The ability to wake up in a different place every day, live and work in some of the world’s loveliest places, and feel absolute freedom — it’s no wonder that many people dream of life on the road.

Kate Oliver not only succeeded in making van life a reality — but she also turned it into a business. Along with her wife, Ellen Prasse, Oliver launched The Modern Caravan, a business that took them all over America as they repaired old Airstream camper vans — a business built on the back of their gorgeous renovation of their first Airstream, Louise.
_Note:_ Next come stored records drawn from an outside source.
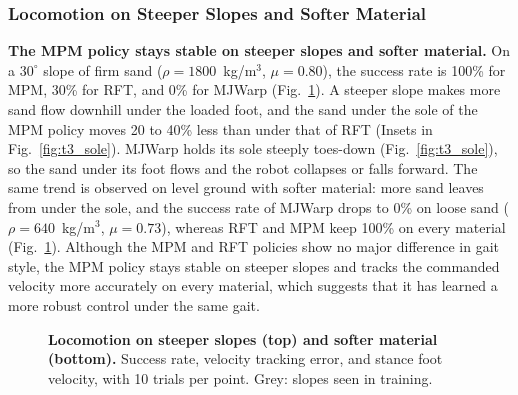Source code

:\subsubsection{Locomotion on Steeper Slopes and Softer Material}

\textbf{The MPM policy stays stable on steeper slopes and softer material.}
On a $30^\circ$ slope of firm sand ($\rho=1800$~kg/m$^3$, $\mu=0.80$), the success rate is 100\% for MPM, 30\% for RFT, and 0\% for MJWarp (Fig.~\ref{fig:t3_walk}).
A steeper slope makes more sand flow downhill under the loaded foot, and the sand under the sole of the MPM policy moves 20 to 40\% less than under that of RFT (Insets in Fig.~\ref{fig:t3_sole}).
MJWarp holds its sole steeply toes-down (Fig.~\ref{fig:t3_sole}), so the sand under its foot flows and the robot collapses or falls forward.
The same trend is observed on level ground with softer material: more sand leaves from under the sole, and the success rate of MJWarp drops to 0\% on loose sand ($\rho=640$~kg/m$^3$, $\mu=0.73$), whereas RFT and MPM keep 100\% on every material (Fig.~\ref{fig:t3_walk}).
Although the MPM and RFT policies show no major difference in gait style, the MPM policy stays stable on steeper slopes and tracks the commanded velocity more accurately on every material, which suggests that it has learned a more robust control under the same gait.

\begin{figure}[t]
    \centering
    \caption{
        \textbf{Locomotion on steeper slopes (top) and softer material (bottom).}
        Success rate, velocity tracking error, and stance foot velocity, with 10 trials per point.
        Grey: slopes seen in training.
    }
    \label{fig:t3_walk}
\end{figure}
Now Oliver has published a book, “The Modern Caravan” — something of a meditation on van life, profiling people who have restored their own vans, looking at their lifestyle and renovation tips. But it’s also a guide to Oliver and Prasse’s aesthetic, and how to achieve that DIY-style. Because, they say, everyone loves the open road — even if we don’t quite know why.

Dreaming of another life

Growing up in the Midwest, Oliver felt out of place. “I never really felt like I fit, and I didn’t have an easy childhood,” she says. Instead, she retreated into her imagination, calling the local library her “escape.”

“Initially it was all fiction, then one day I wandered up and found architecture and interior design books, and I thought, ‘Oh my god, those are real places, they exist somewhere with people in them,'” she says.

“There was something in those pages and photographs that I could just imagine myself into. Obviously the photos were staged, and my nine-year-old mind didn’t know that, but there was often food on a counter being prepared, and I imagined the whole scenario playing out. I thought, I want that kind of life, full of gatherings.”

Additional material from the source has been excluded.